Kresta’s search took him into conversations with New Age thinkers, and he regained an appreciation for Jesus, but only saw Christ as one enlightened teacher among many “ascended masters.” It wasn’t until his time at Michigan State University that he began reading the Bible on his own for the first time, and the picture of Jesus that began to emerge from the Gospels stood in sharp contrast to Al’s concept of Him as a mere sage. Al found himself bewildered, and unsure of what to do next.
One day, while walking down Grand River Ave toward the center of town, he met a man handing out Christian tracts. He took one, and was struck by the first line of it: “Do you want to know why some people have trouble understanding the Bible?” It was as though God was speaking directly to the question in his heart. As Kresta put it, that was the day that he went “from believing in the Jesus of the New Age, to believing in the Jesus of the New Testament.”
Kresta spent the next eighteen years in various capacities of Evangelical ministry, serving for five of those years as a pastor. But questions that arose about authority, the interpretation of Scripture, and a host of other issues eventually led him back to the Catholic Faith he’d walked away from decades before, and he returned to full communion with the Church in 1992.
However, as a former Protestant pastor becoming Catholic, he faced many of the issues that are common to clergy seeking a home in the Church, such as difficulty explaining the decision to leave Protestant ministry, experiencing the reality of being a member of a congregation rather than a leader of one, and wondering how to use the gifts and talents of a Protestant ministry background in a Catholic context.

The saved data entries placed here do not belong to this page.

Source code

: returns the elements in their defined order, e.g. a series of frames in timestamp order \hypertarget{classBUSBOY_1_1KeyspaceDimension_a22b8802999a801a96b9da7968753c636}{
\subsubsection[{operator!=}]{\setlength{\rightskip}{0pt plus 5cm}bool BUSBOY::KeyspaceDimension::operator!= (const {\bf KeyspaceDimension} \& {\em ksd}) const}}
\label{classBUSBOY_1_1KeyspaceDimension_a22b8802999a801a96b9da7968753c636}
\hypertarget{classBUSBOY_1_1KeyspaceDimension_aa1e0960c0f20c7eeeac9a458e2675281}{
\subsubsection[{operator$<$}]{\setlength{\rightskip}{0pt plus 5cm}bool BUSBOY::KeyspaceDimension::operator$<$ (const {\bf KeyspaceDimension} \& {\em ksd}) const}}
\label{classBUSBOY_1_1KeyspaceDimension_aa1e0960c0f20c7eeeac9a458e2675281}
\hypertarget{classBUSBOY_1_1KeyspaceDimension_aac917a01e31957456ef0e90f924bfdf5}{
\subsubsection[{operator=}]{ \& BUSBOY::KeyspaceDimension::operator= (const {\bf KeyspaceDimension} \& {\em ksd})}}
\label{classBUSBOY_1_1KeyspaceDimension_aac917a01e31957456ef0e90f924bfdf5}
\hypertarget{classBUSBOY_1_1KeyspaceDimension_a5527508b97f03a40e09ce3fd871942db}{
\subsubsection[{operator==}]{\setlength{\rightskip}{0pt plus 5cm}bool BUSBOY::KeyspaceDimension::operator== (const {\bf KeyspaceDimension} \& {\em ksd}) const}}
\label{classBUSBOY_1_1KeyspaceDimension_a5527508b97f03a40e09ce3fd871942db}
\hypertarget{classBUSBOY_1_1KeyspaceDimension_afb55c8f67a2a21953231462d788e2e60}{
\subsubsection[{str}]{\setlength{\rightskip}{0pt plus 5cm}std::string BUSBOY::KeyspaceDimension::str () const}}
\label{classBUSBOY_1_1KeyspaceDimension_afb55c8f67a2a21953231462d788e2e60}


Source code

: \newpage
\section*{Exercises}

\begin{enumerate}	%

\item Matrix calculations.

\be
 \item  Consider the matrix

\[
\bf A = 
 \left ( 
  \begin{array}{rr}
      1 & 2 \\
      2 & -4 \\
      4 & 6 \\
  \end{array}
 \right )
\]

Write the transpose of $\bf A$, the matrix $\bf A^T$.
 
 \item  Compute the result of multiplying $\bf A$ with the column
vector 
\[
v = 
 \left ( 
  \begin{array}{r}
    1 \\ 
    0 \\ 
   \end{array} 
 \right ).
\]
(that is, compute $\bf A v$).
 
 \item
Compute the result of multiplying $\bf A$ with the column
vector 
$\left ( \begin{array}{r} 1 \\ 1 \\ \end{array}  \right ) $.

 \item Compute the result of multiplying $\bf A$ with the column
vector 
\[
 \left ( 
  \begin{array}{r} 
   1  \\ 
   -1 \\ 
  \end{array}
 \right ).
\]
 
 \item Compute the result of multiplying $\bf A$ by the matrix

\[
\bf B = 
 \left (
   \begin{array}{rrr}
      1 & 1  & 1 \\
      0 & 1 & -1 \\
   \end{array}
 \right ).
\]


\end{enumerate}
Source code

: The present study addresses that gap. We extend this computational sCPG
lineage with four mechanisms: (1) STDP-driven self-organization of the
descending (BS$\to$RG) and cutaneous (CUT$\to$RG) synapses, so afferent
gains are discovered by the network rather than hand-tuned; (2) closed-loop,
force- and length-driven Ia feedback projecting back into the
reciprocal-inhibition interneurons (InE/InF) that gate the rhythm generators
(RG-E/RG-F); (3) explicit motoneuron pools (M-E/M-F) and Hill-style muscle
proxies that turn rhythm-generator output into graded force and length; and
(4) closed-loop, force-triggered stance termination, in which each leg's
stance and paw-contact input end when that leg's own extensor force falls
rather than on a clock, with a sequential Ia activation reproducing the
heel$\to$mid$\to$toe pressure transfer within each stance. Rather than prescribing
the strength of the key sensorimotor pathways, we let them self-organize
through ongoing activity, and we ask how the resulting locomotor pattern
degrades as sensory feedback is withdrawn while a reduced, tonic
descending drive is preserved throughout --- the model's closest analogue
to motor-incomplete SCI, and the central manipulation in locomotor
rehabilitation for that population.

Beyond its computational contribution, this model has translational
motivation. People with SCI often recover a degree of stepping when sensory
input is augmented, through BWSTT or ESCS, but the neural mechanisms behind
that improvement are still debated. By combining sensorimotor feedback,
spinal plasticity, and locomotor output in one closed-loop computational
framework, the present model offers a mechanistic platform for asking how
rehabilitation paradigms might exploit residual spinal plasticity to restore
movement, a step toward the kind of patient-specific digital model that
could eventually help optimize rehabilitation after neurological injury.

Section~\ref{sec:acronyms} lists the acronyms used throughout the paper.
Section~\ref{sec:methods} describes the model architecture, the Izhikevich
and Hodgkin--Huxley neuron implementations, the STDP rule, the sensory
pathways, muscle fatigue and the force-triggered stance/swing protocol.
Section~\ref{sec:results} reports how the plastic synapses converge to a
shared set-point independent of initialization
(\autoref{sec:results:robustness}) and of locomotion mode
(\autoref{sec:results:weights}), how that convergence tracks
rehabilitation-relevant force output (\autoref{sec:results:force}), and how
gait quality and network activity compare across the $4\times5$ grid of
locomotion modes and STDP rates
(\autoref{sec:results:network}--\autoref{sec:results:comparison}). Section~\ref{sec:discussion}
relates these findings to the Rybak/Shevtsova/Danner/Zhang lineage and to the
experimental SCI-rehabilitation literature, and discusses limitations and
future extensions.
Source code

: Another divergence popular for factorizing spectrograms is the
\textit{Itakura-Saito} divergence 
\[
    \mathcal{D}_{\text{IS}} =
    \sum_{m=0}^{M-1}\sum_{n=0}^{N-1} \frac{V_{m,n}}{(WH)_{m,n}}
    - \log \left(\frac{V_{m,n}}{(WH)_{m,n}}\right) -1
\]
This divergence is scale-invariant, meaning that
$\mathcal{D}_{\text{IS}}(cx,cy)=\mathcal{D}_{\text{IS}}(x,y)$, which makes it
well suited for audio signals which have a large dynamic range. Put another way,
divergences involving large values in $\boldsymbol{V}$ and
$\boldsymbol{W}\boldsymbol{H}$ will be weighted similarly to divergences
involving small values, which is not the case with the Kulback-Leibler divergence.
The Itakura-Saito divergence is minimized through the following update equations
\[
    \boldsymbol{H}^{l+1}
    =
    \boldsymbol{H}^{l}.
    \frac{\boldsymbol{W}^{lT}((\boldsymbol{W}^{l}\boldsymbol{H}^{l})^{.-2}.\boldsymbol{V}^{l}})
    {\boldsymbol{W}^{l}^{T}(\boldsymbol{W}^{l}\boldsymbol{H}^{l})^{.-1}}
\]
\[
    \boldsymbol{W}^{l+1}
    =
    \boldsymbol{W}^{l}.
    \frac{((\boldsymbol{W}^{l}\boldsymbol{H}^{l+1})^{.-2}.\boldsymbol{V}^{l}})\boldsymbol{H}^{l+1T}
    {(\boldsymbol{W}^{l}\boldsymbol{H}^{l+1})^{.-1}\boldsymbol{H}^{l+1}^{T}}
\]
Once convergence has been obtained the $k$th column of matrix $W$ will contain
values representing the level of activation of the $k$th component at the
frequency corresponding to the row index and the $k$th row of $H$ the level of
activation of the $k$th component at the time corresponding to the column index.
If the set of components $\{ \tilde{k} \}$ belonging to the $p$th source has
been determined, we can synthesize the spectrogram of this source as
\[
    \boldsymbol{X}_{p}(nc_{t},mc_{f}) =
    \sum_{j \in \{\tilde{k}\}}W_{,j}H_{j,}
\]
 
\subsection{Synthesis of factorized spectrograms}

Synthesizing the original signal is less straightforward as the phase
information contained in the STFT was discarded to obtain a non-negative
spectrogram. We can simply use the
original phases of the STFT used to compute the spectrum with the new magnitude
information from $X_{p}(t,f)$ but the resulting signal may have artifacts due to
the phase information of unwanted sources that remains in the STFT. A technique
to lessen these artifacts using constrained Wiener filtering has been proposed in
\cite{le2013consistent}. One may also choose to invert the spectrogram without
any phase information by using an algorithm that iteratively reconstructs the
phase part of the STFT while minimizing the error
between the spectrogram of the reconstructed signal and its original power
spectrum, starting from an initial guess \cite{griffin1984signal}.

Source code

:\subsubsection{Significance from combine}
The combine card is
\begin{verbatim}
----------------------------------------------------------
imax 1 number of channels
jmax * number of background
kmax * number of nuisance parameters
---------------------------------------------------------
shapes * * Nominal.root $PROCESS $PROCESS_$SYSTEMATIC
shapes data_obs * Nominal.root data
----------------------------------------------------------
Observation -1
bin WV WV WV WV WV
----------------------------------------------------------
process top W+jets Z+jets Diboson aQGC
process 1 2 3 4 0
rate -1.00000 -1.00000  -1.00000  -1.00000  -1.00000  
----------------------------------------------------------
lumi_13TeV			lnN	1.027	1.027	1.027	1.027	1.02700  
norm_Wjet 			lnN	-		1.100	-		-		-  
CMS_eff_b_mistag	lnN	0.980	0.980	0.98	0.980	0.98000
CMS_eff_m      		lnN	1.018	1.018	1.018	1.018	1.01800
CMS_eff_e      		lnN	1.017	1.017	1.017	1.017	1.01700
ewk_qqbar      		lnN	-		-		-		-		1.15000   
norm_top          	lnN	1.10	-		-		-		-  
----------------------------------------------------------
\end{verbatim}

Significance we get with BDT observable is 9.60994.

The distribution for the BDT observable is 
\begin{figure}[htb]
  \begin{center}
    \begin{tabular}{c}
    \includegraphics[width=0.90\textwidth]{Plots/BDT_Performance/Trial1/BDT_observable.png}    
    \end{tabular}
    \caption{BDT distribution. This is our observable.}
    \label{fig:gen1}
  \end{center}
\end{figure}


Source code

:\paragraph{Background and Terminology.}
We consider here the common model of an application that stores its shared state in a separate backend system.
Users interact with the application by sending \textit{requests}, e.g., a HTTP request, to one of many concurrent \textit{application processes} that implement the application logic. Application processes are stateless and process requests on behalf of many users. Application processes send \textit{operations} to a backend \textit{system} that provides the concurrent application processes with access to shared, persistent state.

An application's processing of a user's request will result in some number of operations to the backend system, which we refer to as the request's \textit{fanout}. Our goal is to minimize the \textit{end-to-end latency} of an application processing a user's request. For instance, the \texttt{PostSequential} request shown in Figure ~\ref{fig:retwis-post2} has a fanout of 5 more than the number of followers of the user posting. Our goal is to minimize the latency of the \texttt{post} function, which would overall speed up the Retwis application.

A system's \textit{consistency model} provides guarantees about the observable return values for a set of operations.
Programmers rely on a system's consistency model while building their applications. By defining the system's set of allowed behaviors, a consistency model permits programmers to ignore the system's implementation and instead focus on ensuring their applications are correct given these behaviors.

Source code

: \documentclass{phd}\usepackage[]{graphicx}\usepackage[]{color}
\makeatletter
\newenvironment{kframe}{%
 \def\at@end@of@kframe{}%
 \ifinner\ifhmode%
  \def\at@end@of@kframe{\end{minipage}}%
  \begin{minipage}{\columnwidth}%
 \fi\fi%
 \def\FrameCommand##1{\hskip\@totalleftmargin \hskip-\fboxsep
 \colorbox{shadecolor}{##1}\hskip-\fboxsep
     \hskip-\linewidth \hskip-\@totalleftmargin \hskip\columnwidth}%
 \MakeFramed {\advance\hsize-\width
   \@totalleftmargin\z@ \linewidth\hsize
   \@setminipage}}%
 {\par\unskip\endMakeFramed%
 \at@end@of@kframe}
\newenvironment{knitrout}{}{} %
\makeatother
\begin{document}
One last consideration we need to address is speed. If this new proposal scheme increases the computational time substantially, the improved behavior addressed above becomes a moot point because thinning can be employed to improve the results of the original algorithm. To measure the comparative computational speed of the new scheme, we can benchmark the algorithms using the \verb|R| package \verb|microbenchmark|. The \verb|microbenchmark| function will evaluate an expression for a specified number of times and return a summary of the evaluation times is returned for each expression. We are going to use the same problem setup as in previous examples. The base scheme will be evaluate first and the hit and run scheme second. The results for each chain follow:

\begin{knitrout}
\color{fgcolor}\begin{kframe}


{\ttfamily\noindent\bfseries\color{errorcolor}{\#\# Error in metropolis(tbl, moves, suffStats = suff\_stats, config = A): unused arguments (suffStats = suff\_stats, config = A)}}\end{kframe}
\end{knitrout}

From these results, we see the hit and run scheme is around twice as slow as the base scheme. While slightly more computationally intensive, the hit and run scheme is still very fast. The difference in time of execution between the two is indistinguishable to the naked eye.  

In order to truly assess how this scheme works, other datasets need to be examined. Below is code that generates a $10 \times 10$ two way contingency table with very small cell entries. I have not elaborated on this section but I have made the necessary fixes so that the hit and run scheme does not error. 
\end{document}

Al shared his experience of journeying from cradle Catholicism through agnosticism, the New Age, and Evangelical ministry back to the Catholic Faith on CHNetwork’s flagship program, The Journey Home, which airs on EWTN television and radio and for many years was hosted by Marcus Grodi, who had also been a Protestant pastor before entering the Catholic Church. Al appeared on the show in 2004 and 2007, and also joined the program in 2017 for the show’s 20th anniversary special. He also appeared as a guest on Marcus Grodi’s radio program, Deep in Scripture.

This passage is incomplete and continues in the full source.